A reviewer of the English Touring Opera’s Ritorno d’Ulisse concluded that it was the best production of the work s(he) had seen. Not far wrong. With its direct, unexaggerated narrative style, and deft movement, James Conway caught the right balance between emotion, awe and comedy. Ingenuity with props was aided by the imaginative designs of Takis; for example the hull of Ulysses’ ship becoming bows for future combat and their strings a variety of threads for enticing victims and foes. The lighting (designer Mark Howland) beautifully created the atmosphere: shades of blue for Greek seascape; red for the anger of the Gods. At the head of the reliable Old Street Band, Jonathan Peter Kenny generated a most satisfying musical performance – a word of praise particularly for the wind players trilling from a box on high. A fine cast was headed by Benedict Nelson as Ulysses and Carolyn Dobbin as Penelope. Appropriately careworn, his baritone nevertheless rang out with fervour when called for; her rich mezzo caressed the vocal line. Nick Pritchard was a forthright, bright-toned Telemachus, Martha Jones a pert, sweet-voiced Melanto. John-Colyn Gyeantey was a moving Eumaeus and counter tenor Clint Van der Linde switched effectively from an arrogant suitor to a bumbling old nurse. But the star performance was undoubtedly that of Katie Bray as Minerva. Brilliant in the runs above the stave, warm in the lower register and with an imposing stage presence, she was completely engaging.

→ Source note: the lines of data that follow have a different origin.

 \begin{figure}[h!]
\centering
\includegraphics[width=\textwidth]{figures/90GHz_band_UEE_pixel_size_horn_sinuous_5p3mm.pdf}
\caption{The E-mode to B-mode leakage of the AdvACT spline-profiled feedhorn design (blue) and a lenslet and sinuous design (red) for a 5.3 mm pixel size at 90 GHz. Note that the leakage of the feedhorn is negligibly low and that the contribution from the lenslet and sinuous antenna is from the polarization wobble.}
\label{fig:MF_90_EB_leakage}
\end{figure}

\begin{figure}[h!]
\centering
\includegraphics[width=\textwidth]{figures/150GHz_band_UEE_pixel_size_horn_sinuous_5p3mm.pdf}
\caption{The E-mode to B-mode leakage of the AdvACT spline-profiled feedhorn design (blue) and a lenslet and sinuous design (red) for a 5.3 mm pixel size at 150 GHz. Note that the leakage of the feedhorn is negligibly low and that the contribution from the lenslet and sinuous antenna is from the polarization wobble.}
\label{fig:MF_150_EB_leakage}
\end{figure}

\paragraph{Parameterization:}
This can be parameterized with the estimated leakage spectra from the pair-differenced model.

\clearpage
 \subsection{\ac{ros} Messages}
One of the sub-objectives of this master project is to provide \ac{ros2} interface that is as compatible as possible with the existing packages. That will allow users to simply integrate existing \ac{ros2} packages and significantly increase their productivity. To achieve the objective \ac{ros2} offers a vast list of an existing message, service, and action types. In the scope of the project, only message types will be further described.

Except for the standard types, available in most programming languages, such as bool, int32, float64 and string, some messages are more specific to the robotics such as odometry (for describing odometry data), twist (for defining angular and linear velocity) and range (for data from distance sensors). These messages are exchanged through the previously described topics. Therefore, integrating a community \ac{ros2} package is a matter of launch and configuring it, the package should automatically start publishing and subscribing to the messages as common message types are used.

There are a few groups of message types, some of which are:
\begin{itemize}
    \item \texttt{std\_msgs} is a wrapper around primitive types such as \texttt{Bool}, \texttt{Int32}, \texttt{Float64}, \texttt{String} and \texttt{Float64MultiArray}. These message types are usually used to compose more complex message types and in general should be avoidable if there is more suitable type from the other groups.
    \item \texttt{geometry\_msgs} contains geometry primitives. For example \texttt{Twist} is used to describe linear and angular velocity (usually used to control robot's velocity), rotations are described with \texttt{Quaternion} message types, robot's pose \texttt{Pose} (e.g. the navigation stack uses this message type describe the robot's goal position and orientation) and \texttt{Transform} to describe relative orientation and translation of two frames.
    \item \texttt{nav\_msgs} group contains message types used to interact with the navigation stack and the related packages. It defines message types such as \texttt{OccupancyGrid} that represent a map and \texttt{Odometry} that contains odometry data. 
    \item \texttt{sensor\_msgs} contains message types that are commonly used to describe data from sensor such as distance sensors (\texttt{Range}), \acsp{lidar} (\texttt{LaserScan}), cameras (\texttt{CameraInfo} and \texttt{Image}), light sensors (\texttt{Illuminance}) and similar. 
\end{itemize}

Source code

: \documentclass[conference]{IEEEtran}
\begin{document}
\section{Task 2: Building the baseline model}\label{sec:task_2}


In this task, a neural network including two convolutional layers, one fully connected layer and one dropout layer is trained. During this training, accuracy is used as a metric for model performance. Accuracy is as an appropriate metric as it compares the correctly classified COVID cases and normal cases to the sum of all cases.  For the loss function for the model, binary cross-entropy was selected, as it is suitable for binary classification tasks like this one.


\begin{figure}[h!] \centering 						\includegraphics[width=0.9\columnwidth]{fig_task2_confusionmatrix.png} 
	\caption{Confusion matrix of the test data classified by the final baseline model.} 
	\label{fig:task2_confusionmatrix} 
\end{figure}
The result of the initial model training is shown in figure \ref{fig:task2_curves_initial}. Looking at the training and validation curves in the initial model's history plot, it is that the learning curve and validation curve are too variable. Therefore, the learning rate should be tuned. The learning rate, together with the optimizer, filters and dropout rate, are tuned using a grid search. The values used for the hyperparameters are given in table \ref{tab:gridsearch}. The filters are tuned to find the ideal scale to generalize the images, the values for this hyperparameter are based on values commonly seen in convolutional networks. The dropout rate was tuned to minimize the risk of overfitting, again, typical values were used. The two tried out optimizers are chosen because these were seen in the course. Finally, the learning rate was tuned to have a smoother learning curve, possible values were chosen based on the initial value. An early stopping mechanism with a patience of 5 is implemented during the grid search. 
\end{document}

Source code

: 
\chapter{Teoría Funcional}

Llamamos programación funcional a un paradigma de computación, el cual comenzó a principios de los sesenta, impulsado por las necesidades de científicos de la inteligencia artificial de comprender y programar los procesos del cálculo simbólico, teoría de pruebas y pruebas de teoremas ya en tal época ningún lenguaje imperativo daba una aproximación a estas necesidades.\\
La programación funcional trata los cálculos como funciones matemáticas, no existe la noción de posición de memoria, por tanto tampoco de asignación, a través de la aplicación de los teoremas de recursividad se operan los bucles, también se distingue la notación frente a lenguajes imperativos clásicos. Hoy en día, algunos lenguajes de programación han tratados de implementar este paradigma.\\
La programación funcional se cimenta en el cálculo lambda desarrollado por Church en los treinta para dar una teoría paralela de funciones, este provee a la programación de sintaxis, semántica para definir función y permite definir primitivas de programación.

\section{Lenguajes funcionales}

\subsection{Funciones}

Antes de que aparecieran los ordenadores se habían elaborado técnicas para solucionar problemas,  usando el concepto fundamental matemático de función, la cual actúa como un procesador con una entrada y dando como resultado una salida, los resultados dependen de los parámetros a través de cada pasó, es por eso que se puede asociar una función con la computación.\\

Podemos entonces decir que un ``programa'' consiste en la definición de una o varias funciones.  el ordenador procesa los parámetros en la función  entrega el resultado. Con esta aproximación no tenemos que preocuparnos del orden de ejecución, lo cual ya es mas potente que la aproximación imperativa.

There is one controversial aspect to be addressed. Giving the work in the audience’s language enhanced communication of the drama – one could also relish Anne Ridler’s rhyming couplets – but at some price. Monteverdi’s vocal ornamentation at the end of phrases which works wonderfully with Italian vowels as the last syllable founders when applied to the different stresses of English pronunciation. I recall that when Monteverdi’s Orfeo was first given at Sadlers Wells in the 1970s, for this reason, the company forsook its policy of all performances in English. Anyway, this is a minor reservation. Bravo! (or rather bravi!) the ETO.